Dr. Venables explained that the Iroquois at this time were very conscious of the need to open the road of trade in a time of peace.

     Mr. Graves testified that there were two facets of the Treaty of Paris that caused problems and led to the negotiation of the Jay Treaty. First, there was no mention of the Indian Nations of North America in the treaty. Second, although under the terms of the treaty Britain was to give up all her military posts on American territory, she retained seven or eight of these posts. Three of these posts were in New York (Ogdensburg, Oswego and Youngstown); four were in what was at that time called the northwest. The old northwest was roughly Michigan, Ohio and Illinois (Erie), Pennsylvania; Sandusky, Ohio; Detroit, Michigan; and Mackinac Island, Michigan. Britain was to retain these posts until 1796 and this was one of the matters that was negotiated in the Jay Treaty of 1794.

     Mr. Graves stated that Lord Grenville, the British Foreign Minister, First Secretary for Home Affairs, was tasked by the British Government with negotiating a treaty on behalf of Britain. Chief Justice John Jay was given similar instructions from the American government to negotiate a treaty. John Jay realized that if they allowed only the native peoples resident in British territory to cross into the United States, they would lose business and revenue. Therefore, he insisted on a reciprocal agreement. John Jay's instructions were to get an article into the treaty to reduce British influence over Indians living on American territory. Grenville's concern was the continuance of the fur trade. Jay had to settle for a reciprocal article.

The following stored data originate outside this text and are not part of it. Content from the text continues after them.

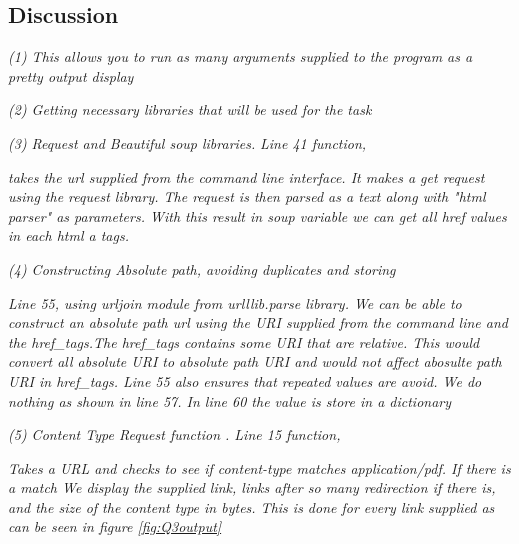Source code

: \documentclass[12pt]{article}
\begin{document}
\subsection*{Discussion}
\emph{(1) This allows you to run as many arguments supplied to the program as a pretty output display}

\emph{(2) Getting necessary libraries that will be used for the task}

\emph{(3) Request and Beautiful soup libraries. }
\emph{ Line 41 function,}




\emph{takes the url supplied from the command line interface. It makes a get request using the request library. The request is then parsed as a text along with "html parser" as parameters. With this result in soup variable we can get all  href values in each html a tags.}

\emph{(4) Constructing Absolute path, avoiding duplicates and storing}

\emph{Line 55, using urljoin module from urlllib.parse library. We can be able to construct an absolute path url using the URI supplied from the command line and the href\_tags.The href\_tags contains some URI that are relative. This would convert all absolute URI to absolute path URI and would not affect abosulte path URI in href\_tags. Line 55 also ensures that repeated values are avoid. We do nothing as shown in line 57. In line 60 the value is store in a dictionary }

\emph{(5) Content Type Request function . Line 15 function,}



\emph{Takes a URL and checks to see if content-type matches application/pdf. If there is a match We display the supplied link, links after so many redirection if there is, and the size of the content type in bytes. This is done for every link supplied as can be seen in figure \ref{fig:Q3output}}
\end{document}
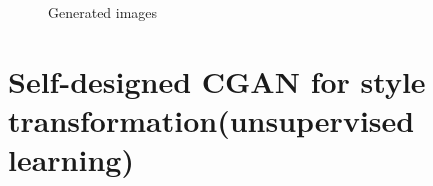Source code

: \documentclass[11pt, a4paper]{article} %
\begin{document}
\begin{figure}[H]
    \hfill
    \caption{Generated images}
\end{figure}
\section{Self-designed CGAN for style transformation(unsupervised learning)}
\end{document}
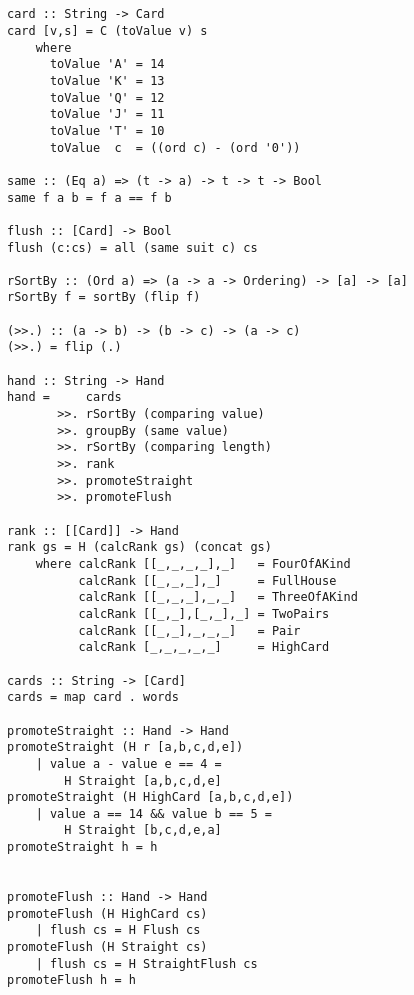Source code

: \lhN \lhA
\begin{lstlisting}[frame=single]


card :: String -> Card
card [v,s] = C (toValue v) s
    where 
      toValue 'A' = 14
      toValue 'K' = 13
      toValue 'Q' = 12
      toValue 'J' = 11
      toValue 'T' = 10
      toValue  c  = ((ord c) - (ord '0'))

same :: (Eq a) => (t -> a) -> t -> t -> Bool
same f a b = f a == f b

flush :: [Card] -> Bool
flush (c:cs) = all (same suit c) cs

rSortBy :: (Ord a) => (a -> a -> Ordering) -> [a] -> [a]
rSortBy f = sortBy (flip f)

(>>.) :: (a -> b) -> (b -> c) -> (a -> c)
(>>.) = flip (.)

hand :: String -> Hand
hand =     cards
       >>. rSortBy (comparing value)
       >>. groupBy (same value)
       >>. rSortBy (comparing length)
       >>. rank
       >>. promoteStraight
       >>. promoteFlush    

rank :: [[Card]] -> Hand
rank gs = H (calcRank gs) (concat gs)  
    where calcRank [[_,_,_,_],_]   = FourOfAKind 
          calcRank [[_,_,_],_]     = FullHouse
          calcRank [[_,_,_],_,_]   = ThreeOfAKind
          calcRank [[_,_],[_,_],_] = TwoPairs
          calcRank [[_,_],_,_,_]   = Pair    
          calcRank [_,_,_,_,_]     = HighCard 

cards :: String -> [Card]
cards = map card . words 

promoteStraight :: Hand -> Hand
promoteStraight (H r [a,b,c,d,e]) 
    | value a - value e == 4 = 
        H Straight [a,b,c,d,e]
promoteStraight (H HighCard [a,b,c,d,e]) 
    | value a == 14 && value b == 5 = 
        H Straight [b,c,d,e,a]
promoteStraight h = h


promoteFlush :: Hand -> Hand
promoteFlush (H HighCard cs) 
    | flush cs = H Flush cs
promoteFlush (H Straight cs) 
    | flush cs = H StraightFlush cs
promoteFlush h = h
\end{lstlisting}
\lhend
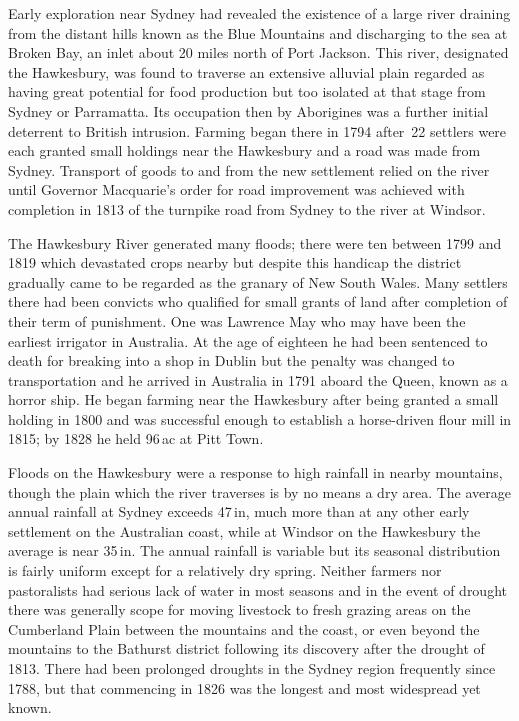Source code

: Early exploration near Sydney had revealed the existence of a large
river draining from the distant hills known as the Blue Mountains and
discharging to the sea at Broken Bay, an inlet about 20 miles north of
Port Jackson.  This river, designated the Hawkesbury, was found to
traverse an extensive alluvial plain regarded as having great
potential for food production but too isolated at that stage from
Sydney or Parramatta.  Its occupation then by Aborigines was a further
initial deterrent to British intrusion.  Farming began there in 1794
after~22 settlers were each granted small holdings near the Hawkesbury
and a road was made from Sydney. Transport of goods to and from the
new settlement relied on the river until Governor Macquarie's order
for road improvement was achieved with completion in 1813 of the
turnpike road from Sydney to the river at Windsor.

The Hawkesbury River generated many floods; there were ten between
1799 and 1819 which devastated crops nearby but despite this handicap
the district gradually came to be regarded as the granary of New South
Wales. Many settlers there had been convicts who qualified for small
grants of land after completion of their term of punishment. One was
Lawrence May who may have been the earliest irrigator in Australia. At
the age of eighteen he had been sentenced to death for breaking into a
shop in Dublin but the penalty was changed to transportation and he
arrived in Australia in 1791 aboard the Queen, known as a horror
ship. He began farming near the Hawkesbury after being granted a small
holding in 1800 and was successful enough to establish a horse-driven
flour mill in 1815; by 1828 he held 96\,ac at Pitt
Town.

Floods on the Hawkesbury were a response to high rainfall in nearby
mountains, though the plain which the river traverses is by no means a
dry area.  The average annual rainfall at Sydney exceeds 47\,in, much
more than at any other early settlement on the Australian coast, while
at Windsor on the Hawkesbury the average is near 35\,in. The annual
rainfall is variable but its seasonal distribution is fairly uniform
except for a relatively dry spring.  Neither farmers nor pastoralists
had serious lack of water in most seasons and in the event of drought
there was generally scope for moving livestock to fresh grazing areas
on the Cumberland Plain between the mountains and the coast, or even
beyond the mountains to the Bathurst district following its discovery
after the drought of 1813.  There had been prolonged droughts in the
Sydney region frequently since 1788, but that commencing in 1826 was
the longest and most widespread yet known.

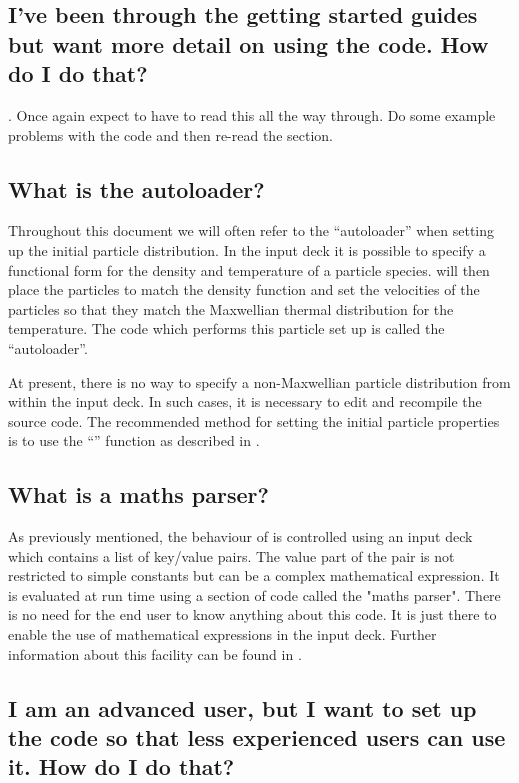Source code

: \subsection{I've been through the getting started guides but want more detail
  on using the code. How do I do that?}
. Once again expect to have to read this all the way through.
Do some example problems with the code and then re-read the section.

\subsection{What is the autoloader?}
Throughout this document we will often refer to the ``autoloader'' when
setting up the initial particle distribution. In the input deck it is
possible to specify a functional form for the density and temperature 
of a particle species. {\EPOCH} will then place the particles to match
the density function and set the velocities of the particles so that they
match the Maxwellian thermal distribution for the temperature.
The code which performs this particle set up is called the ``autoloader''.

At present, there is no way to specify a non-Maxwellian particle distribution
from within the input deck. In such cases, it is necessary to edit and
recompile the {\EPOCH} source code. The recommended method for setting
the initial particle properties is to use the ``'' function
as described in .

\subsection{What is a maths parser?}
As previously mentioned, the behaviour of {\EPOCH} is controlled using an
input deck which contains a list of key/value pairs. The value part of the
pair is not restricted to simple constants but can be a complex mathematical
expression. It is evaluated at run time using a section of code called the
"maths parser". There is no need for the end user to know anything about this
code. It is just there to enable the use of mathematical expressions in the
input deck.
Further information about this facility can be found in
.

\subsection{I am an advanced user, but I want to set up the code so that less
  experienced users can use it. How do I do that?}

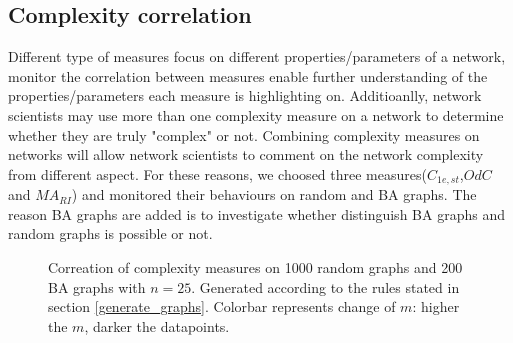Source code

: \documentclass[12pt]{article}
\begin{document}
\subsection{Complexity correlation}
Different type of measures focus on different properties/parameters of a network, monitor the correlation between measures enable further understanding of the properties/parameters each measure is highlighting on. Additioanlly, network scientists may use more than one complexity measure on a network to determine whether they are truly "complex" or not. Combining complexity measures on networks will allow network scientists to comment on the network complexity from different aspect. For these reasons, we choosed three measures($C_{1e,st}$,$OdC$ and $MA_{RI}$) and monitored their behaviours on random and BA graphs. The reason BA graphs are added is to investigate whether distinguish BA graphs and random graphs is possible or not.\\
\begin{figure}[h!]
    \caption{Correation of complexity measures on 1000 random graphs and 200 BA graphs with $n=25$. Generated according to the rules stated in section \ref{generate_graphs}. Colorbar represents change of $m$: higher the $m$, darker the datapoints.}
    \label{fig:correlation}
\end{figure}
\end{document}
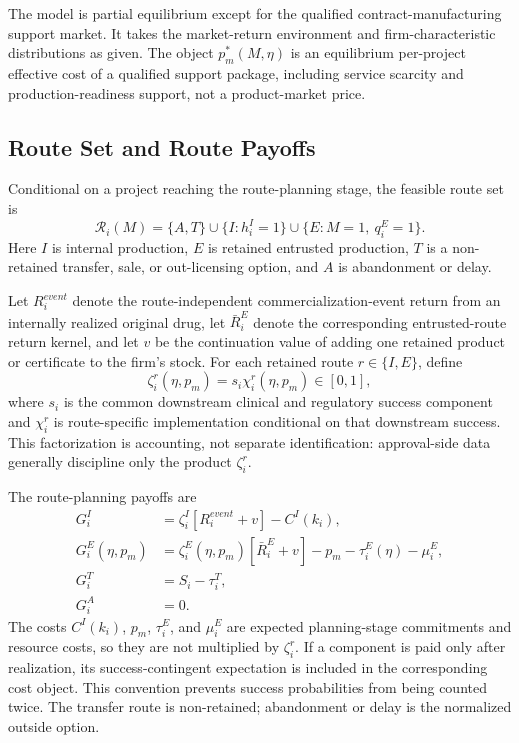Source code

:\documentclass[12pt]{article}
\newcommand{\1}{\mathbf{1}}
\newcommand{\calR}{\mathcal{R}}
\begin{document}
The model is partial equilibrium except for the qualified contract-manufacturing support market. It takes the market-return environment and firm-characteristic distributions as given. The object $p_m^*(M,\eta)$ is an equilibrium per-project effective cost of a qualified support package, including service scarcity and production-readiness support, not a product-market price.

\subsection{Route Set and Route Payoffs}

Conditional on a project reaching the route-planning stage, the feasible route set is
\begin{equation}
    \calR_i(M)=
    \{A,T\}\cup \{I:h_i^I=1\}\cup \{E:M=1,\ q_i^E=1\}.
    \label{eq:routeset}
\end{equation}
Here $I$ is internal production, $E$ is retained entrusted production, $T$ is a non-retained transfer, sale, or out-licensing option, and $A$ is abandonment or delay.

Let $R_i^{event}$ denote the route-independent commercialization-event return from an internally realized original drug, let $\bar R_i^E$ denote the corresponding entrusted-route return kernel, and let $v$ be the continuation value of adding one retained product or certificate to the firm's stock. For each retained route $r\in\{I,E\}$, define
\begin{equation}
    \zeta_i^r(\eta,p_m)=s_i\chi_i^r(\eta,p_m)\in[0,1],
    \label{eq:zeta_decomposition}
\end{equation}
where $s_i$ is the common downstream clinical and regulatory success component and $\chi_i^r$ is route-specific implementation conditional on that downstream success. This factorization is accounting, not separate identification: approval-side data generally discipline only the product $\zeta_i^r$.

The route-planning payoffs are
\begin{align}
    G_i^I
    &=\zeta_i^I\left[R_i^{event}+v\right]-C^I(k_i),
    \label{eq:GI}\\
    G_i^E(\eta,p_m)
    &=\zeta_i^E(\eta,p_m)\left[\bar R_i^E+v\right]
      -p_m-\tau_i^E(\eta)-\mu_i^E,
    \label{eq:GE}\\
    G_i^T&=S_i-\tau_i^T,
    \label{eq:GT}\\
    G_i^A&=0.
    \label{eq:GA}
\end{align}
The costs $C^I(k_i)$, $p_m$, $\tau_i^E$, and $\mu_i^E$ are expected planning-stage commitments and resource costs, so they are not multiplied by $\zeta_i^r$. If a component is paid only after realization, its success-contingent expectation is included in the corresponding cost object. This convention prevents success probabilities from being counted twice. The transfer route is non-retained; abandonment or delay is the normalized outside option.
\end{document}
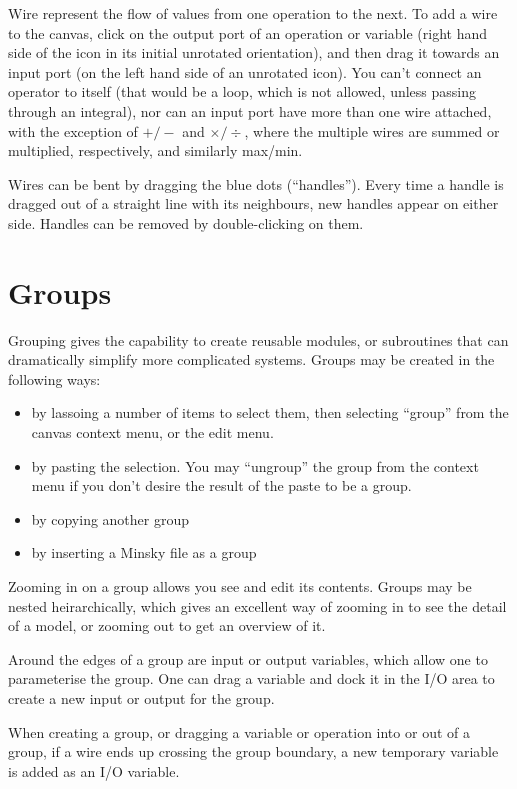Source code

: Wire represent the flow of values from one operation to the next. To
add a wire to the canvas, click on the output port of an operation or
variable (right hand side of the icon in its initial unrotated
orientation), and then drag it towards an input port (on the left hand
side of an unrotated icon). You can't connect an operator to itself
(that would be a loop, which is not allowed, unless passing through an
integral), nor can an input port have more than one wire
attached, with the exception of $+/-$ and $\times/\div$, where the
multiple wires are summed or multiplied, respectively, and similarly max/min.

Wires can be bent by dragging the blue dots (``handles''). Every time
a handle is dragged out of a straight line with its neighbours, new
handles appear on either side. Handles can be removed by
double-clicking on them.

\section{Groups}\label{Group}

Grouping gives the capability to create reusable modules, or subroutines that
can dramatically simplify more complicated systems. Groups may be
created in the following ways:
\begin{itemize}
\item by lassoing a number of items to select them, then selecting
``group'' from the canvas context menu, or the edit menu.
\item by pasting the selection. You may ``ungroup'' the group from the
context menu if you don't desire the result of the paste to be a group.
\item by copying another group
\item by inserting a Minsky file as a group
\end{itemize}

Zooming in on a group allows you see and edit its contents. Groups may
be nested heirarchically, which gives an excellent way of zooming in
to see the detail of a model, or zooming out to get an overview of it.

Around the edges of a group are input or output variables, which allow
one to parameterise the group. One can drag a variable and dock it in
the I/O area to create a new input or output for the group.

When creating a group, or dragging a variable or operation into or out
of a group, if a wire ends up crossing the group boundary, a new
temporary variable is added as an I/O variable.

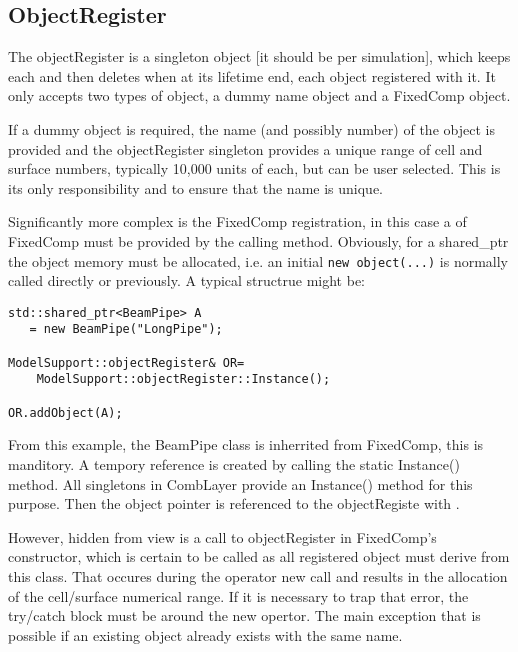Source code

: \subsection{ObjectRegister}
\label{ObjectRegister}

The objectRegister is a singleton object [it should be per
  simulation], which keeps each and then deletes when at its lifetime
end, each object registered with it. It only accepts two types of
object, a dummy name object and a FixedComp object. 

If a dummy object is required, the name (and possibly number) of the object 
is provided and the objectRegister singleton provides a unique
range of cell and surface numbers, typically 10,000 units of each, but
can be user selected. This is its only responsibility and to ensure that the
name is unique. 

Significantly more complex is the FixedComp registration, in this case
a  of FixedComp must be provided by the
calling method. Obviously, for a shared\_ptr the object memory must be
allocated, i.e. an initial \verb|new object(...)| is normally called
directly or previously. A typical structrue might be:

\begin{verbatim}
std::shared_ptr<BeamPipe> A 
   = new BeamPipe("LongPipe");

ModelSupport::objectRegister& OR=
    ModelSupport::objectRegister::Instance();

OR.addObject(A);
\end{verbatim}

From this example, the BeamPipe class is inherrited from FixedComp,
this is manditory. A tempory reference  is created by calling
the static Instance() method. All singletons in CombLayer provide an
Instance() method for this purpose. Then the object pointer is referenced
to the objectRegiste with .

However, hidden from view is a call to objectRegister in FixedComp's
constructor, which is certain to be called as all registered object must derive
from this class. That occures during the operator new call and results
in the allocation of the cell/surface numerical range. If it is
necessary to trap that error, the try/catch block must be around the
new opertor. The main exception that is possible if an existing object
already exists with the same name.


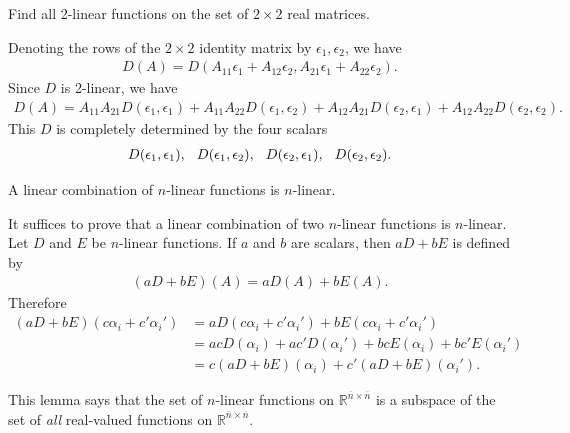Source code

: \documentclass[12pt,letterpaper,reqno]{article}
\numberwithin{equation}{section}
\newcommand{\ti}[1]{\textit{#1}}
\begin{document}
\begin{exercise}
	Find all 2-linear functions on the set of $2 \times 2$ real matrices.	
\end{exercise}

{\color{red} 
Denoting the rows of the $2 \times 2$ identity matrix by $\epsilon_1, \epsilon_2$, we have 
\begin{align*}
	D(A)=D(A_{11}\epsilon_1+A_{12}\epsilon_{2},A_{21}\epsilon_1+A_{22}\epsilon_2).
\end{align*}
Since $D$ is 2-linear, we have 
\begin{align*}
	D(A)=A_{11}A_{21}D(\epsilon_1,\epsilon_1)+A_{11}A_{22}D(\epsilon_1,\epsilon_2)+A_{12}A_{21}D(\epsilon_2,\epsilon_1)+A_{12}A_{22}D(\epsilon_2,\epsilon_2).
\end{align*}
This $D$ is completely determined by the four scalars
\begin{align*}
	D(\epsilon_1,\epsilon_1), \hspace{0.25cm}D(\epsilon_1,\epsilon_2), \hspace{0.25cm}D(\epsilon_2,\epsilon_1), \hspace{0.25cm}D(\epsilon_2,\epsilon_2).
\end{align*}}

\begin{lem}
	A linear combination of $n$-linear functions is $n$-linear.
\end{lem}

\begin{pf}
It suffices to prove that a linear combination of two $n$-linear functions is $n$-linear. Let $D$ and $E$ be $n$-linear functions. If $a$ and $b$ are scalars, then $aD+bE$ is defined by
\begin{align*}
	(aD+bE)(A)=aD(A)+bE(A).
\end{align*}
Therefore
\begin{align*}
	(aD+bE)(c\alpha_i+c'\alpha_i')&=aD(c\alpha_i+c'\alpha_i')+bE(c\alpha_i+c'\alpha_i') \\
	&=acD(\alpha_i)+ac'D(\alpha_i')+bcE(\alpha_i)+bc'E(\alpha_i') \\
	&=c(aD+bE)(\alpha_i)+c'(aD+bE)(\alpha_i').
\end{align*}	
\end{pf}
This lemma says that the set of $n$-linear functions on $\mathbb{R}^{\overline{n} \times \overline{n}}$ is a subspace of the set of \ti{all} real-valued functions on $\mathbb{R}^{\overline{n} \times \overline{n}}$.
\end{document}
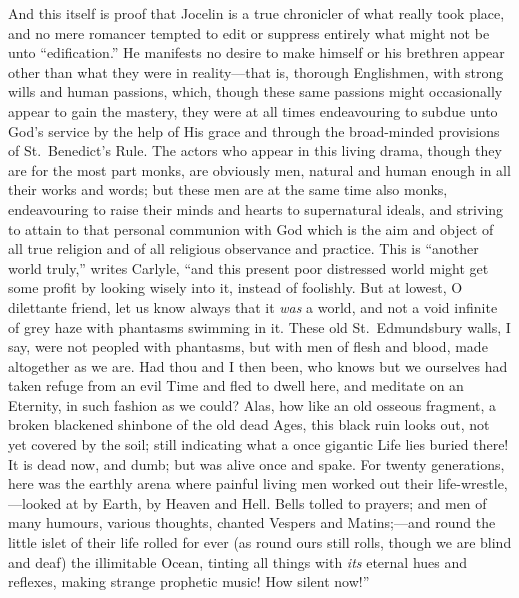 \documentclass[10pt]{book}
\begin{document}
{{{And this itself is proof that Jocelin is a true chronicler of what really took place, and no mere romancer tempted to edit or suppress entirely what might not be unto ``edification.'' He manifests no desire to make himself or his brethren appear other than what they were in reality---that is, thorough Englishmen, with strong wills and human passions, which, though these same passions might occasionally appear to gain the mastery, they were at all times endeavouring to subdue unto God's service by the help of His grace and through the broad-minded provisions of St.\ Benedict's Rule. The actors who appear in this living drama, though they are for the most part monks, are obviously men, natural and human enough in all their works and words; but these men are at the same time also monks, endeavouring to raise their minds and hearts to supernatural ideals, and striving to attain to that personal communion with God which is the aim and object of all true religion and of all religious observance and practice. This is ``another world truly,'' writes Carlyle, ``and this present poor distressed world might get some profit by looking wisely into it, instead of foolishly. But at lowest, O dilettante friend, let us know always that it \emph{was} a world, and not a void infinite of grey haze with phantasms swimming in it. These old St.\ Edmundsbury walls, I say, were not peopled with phantasms, but with men of flesh and blood, made altogether as we are. Had thou and I then been, who knows but we ourselves had taken refuge from an evil Time and fled to dwell here, and meditate on an Eternity, in such fashion as we could? Alas, how like an old osseous fragment, a broken blackened shinbone of the old dead Ages, this black ruin looks out, not yet covered by the soil; still indicating what a once gigantic Life lies buried there! It is dead now, and dumb; but was alive once and spake. For twenty generations, here was the earthly arena where painful living men worked out their life-wrestle,---looked at by Earth, by Heaven and Hell. Bells tolled to prayers; and men of many humours, various thoughts, chanted Vespers and Matins;---and round the little islet of their life rolled for ever (as round ours still rolls, though we are blind and deaf) the illimitable Ocean, tinting all things with \emph{its} eternal hues and reflexes, making strange prophetic music! How silent now!''

}}}
\end{document}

     Mr. Graves testified that by Article 3, peltries were exempt from duties, no matter who was carrying them. The meaning of "own proper goods and effects of whatever nature" is expressed in Jay's draft. It permitted Indians to cross the border without paying duty on their personal possessions but commercial goods or goods in quantity for resale ("goods in bales or other large packages unusual among Indians") did not qualify as their personal possessions and were therefore not exempt from duty. Proper goods usual among Indians were handicrafts, Indian goods, raw fur, peltries. Everything else was subject to duty or taxes.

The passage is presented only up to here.